Soviet-born Israeli cellist (born 1948)

Mischa Maisky (Miša Maiskis, מישה מייסקי; , Михаил Леопольдович Майский; born 10 January 1948) is a Soviet-born Israeli cellist.

==Biography==
Mischa Maisky was born in 1948 in Riga and is the younger brother of organist, harpsichordist and musicologist Valery Maisky (1942–1981).

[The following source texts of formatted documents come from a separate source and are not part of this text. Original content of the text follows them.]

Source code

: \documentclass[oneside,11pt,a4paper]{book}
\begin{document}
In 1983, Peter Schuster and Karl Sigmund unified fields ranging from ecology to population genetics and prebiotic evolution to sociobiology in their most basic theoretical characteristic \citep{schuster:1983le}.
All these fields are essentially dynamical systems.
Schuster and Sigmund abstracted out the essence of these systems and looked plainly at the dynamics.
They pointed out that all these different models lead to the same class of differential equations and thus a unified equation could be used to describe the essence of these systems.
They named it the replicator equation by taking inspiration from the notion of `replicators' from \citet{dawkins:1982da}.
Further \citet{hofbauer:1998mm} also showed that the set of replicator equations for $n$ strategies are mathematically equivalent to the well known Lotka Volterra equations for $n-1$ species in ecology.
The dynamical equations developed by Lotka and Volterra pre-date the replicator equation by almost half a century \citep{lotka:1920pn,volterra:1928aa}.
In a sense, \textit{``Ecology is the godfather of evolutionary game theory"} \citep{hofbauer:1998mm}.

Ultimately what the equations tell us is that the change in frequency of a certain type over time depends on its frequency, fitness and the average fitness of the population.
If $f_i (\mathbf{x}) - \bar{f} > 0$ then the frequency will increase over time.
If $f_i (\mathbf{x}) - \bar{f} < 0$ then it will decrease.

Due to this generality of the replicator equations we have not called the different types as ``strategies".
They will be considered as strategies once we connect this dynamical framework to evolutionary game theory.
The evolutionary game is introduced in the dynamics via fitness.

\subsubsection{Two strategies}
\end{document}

He was taught by Mstislav Rostropovich at the Moscow Conservatory from 1966 to 1970. In 1966, he won sixth prize at the International Tchaikovsky Competition in Moscow. In 1970, he was arrested and spent 18 months in jail and a work camp and later 2 months in mental hospital for buying a tape recorder at the black market to tape his cello lessons. He emigrated to Israel in 1972, where he holds citizenship. In 1974 he studied with Gregor Piatigorsky in Los Angeles. Maisky currently lives in Belgium.

Maisky has worked with artists including the pianists Martha Argerich, Khatia Buniatishvili, Radu Lupu, Nelson Freire, Peter Serkin, Evgeny Kissin, Lang Lang and Sergio Tiempo, the violinists Gidon Kremer, Itzhak Perlman, Vadim Repin, Maxim Vengerov, Joshua Bell, Julian Rachlin and Janine Jansen, and the conductors Leonard Bernstein, Zubin Mehta, David Zinman, Carlo Maria Giulini, Lorin Maazel, Riccardo Muti, Giuseppe Sinopoli, Yuri Temirkanov, Vladimir Ashkenazy, Daniel Barenboim, James Levine, Charles Dutoit, Mariss Jansons, Valery Gergiev, and Gustavo Dudamel among others.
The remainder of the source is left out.